Dejé a mamá en el peluquero y empecé a sentir ese pequeño temor de encontrarme a alguien en Plaza Mayor, ahora que soy medianamente conocido por mis escritos y por esta campaña política, no-política, en la que estoy metido. Pensé que tal vez no era el mejor día para andar así, tan sin armar personaje. Pero también supe, casi de inmediato, que finalmente no importaría demasiado. A veces el mundo te ve como andas, no como te preparas.
Como iba a tardar, decidí aprovechar para ir al centro comercial Plaza Mayor a ver unos zapatos para la boda del fin de semana. Tenía tiempo de sobra. Me los probé con calma. Unos no me gustaron. Otros sí, pero se parecían demasiado a unos que ya tenía. Al final terminé comprando justo los que no me habían gustado al principio… hasta que me los vi puestos. Ahí sí. Ahí supe que eran esos.
Mientras estaba en eso, me llamaron de Librería Internacional. La reunión era para hablar de uniformes. Les urgía una cita. Les dije que mañana salía de San José por varios asuntos y por la boda, así que lo dejamos para el martes. Martes a las nueve de la mañana. Me dieron la ubicación y casi me da risa: Plaza Mayor, segunda etapa nueva, segundo piso. Yo ya estaba ahí. Les escribí que si podía subir unos minutos de una vez y me dijeron que sí.

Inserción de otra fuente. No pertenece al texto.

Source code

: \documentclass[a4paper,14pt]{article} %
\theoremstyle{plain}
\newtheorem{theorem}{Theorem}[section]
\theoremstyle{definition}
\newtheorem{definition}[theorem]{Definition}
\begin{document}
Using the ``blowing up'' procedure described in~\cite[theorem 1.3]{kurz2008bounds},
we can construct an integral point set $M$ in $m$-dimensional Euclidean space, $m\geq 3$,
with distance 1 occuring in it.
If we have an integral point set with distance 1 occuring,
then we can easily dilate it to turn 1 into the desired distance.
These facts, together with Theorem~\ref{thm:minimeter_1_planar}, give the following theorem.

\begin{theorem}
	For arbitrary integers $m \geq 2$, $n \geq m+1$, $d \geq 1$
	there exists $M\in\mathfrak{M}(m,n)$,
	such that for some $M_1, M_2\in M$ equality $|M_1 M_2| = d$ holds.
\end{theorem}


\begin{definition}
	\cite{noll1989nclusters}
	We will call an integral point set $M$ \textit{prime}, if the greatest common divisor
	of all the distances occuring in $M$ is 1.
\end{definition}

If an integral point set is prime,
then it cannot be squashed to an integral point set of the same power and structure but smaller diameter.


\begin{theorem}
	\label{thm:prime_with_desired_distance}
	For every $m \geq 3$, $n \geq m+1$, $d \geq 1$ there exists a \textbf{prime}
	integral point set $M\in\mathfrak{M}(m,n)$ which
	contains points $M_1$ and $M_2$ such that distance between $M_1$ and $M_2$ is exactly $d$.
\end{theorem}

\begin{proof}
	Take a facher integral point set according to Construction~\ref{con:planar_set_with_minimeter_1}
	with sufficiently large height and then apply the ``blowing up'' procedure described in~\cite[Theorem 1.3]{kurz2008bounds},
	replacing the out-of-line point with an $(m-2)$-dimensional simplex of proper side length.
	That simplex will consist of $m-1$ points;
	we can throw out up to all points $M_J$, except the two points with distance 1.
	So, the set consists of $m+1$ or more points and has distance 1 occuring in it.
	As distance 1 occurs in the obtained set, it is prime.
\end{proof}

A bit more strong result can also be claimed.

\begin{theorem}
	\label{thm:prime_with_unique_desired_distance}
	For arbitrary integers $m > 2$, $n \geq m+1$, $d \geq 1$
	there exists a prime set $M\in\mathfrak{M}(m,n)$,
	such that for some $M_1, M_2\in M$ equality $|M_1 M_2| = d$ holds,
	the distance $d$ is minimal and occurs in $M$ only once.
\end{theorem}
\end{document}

Pagué en la tienda, metí las sandalias en la bolsa, me puse los botines nuevos color café, compré una faja, me metí la camiseta dentro del jeans, y entre los zapatos, la faja y la chaquetilla agua, sin buscarlo, me vi sorprendentemente bien. Así, sin baño, sin producción, sin planear nada.
Subí. Tuve la reunión. Aproveché para pedir que me presentaran al contacto que me compra libros. Me cayó bien. Encantador. Ahí andaba yo, en un jeans semi ajustado, camiseta blanca de pijama, zapatos nuevos, con cinco minutos de comprados, igual que la faja del mismo tono. Y mientras hablábamos unos minutos, sonó el teléfono: mamá ya había terminado.
Salí de ahí directo a recogerla. Caminando por el centro comercial, con bolsas en la mano, zapatos nuevos en los pies, crocs olvidadas en el fondo de una bolsa de zapatos de Richard Leather… y al llegar por mamá, el peluquero me piropeó los zapatos sin saber que tenían apenas unos pocos minutos de ser míos. Me sonreí por dentro. Hay días que empiezan como trámite… y terminan guiñándote el ojo.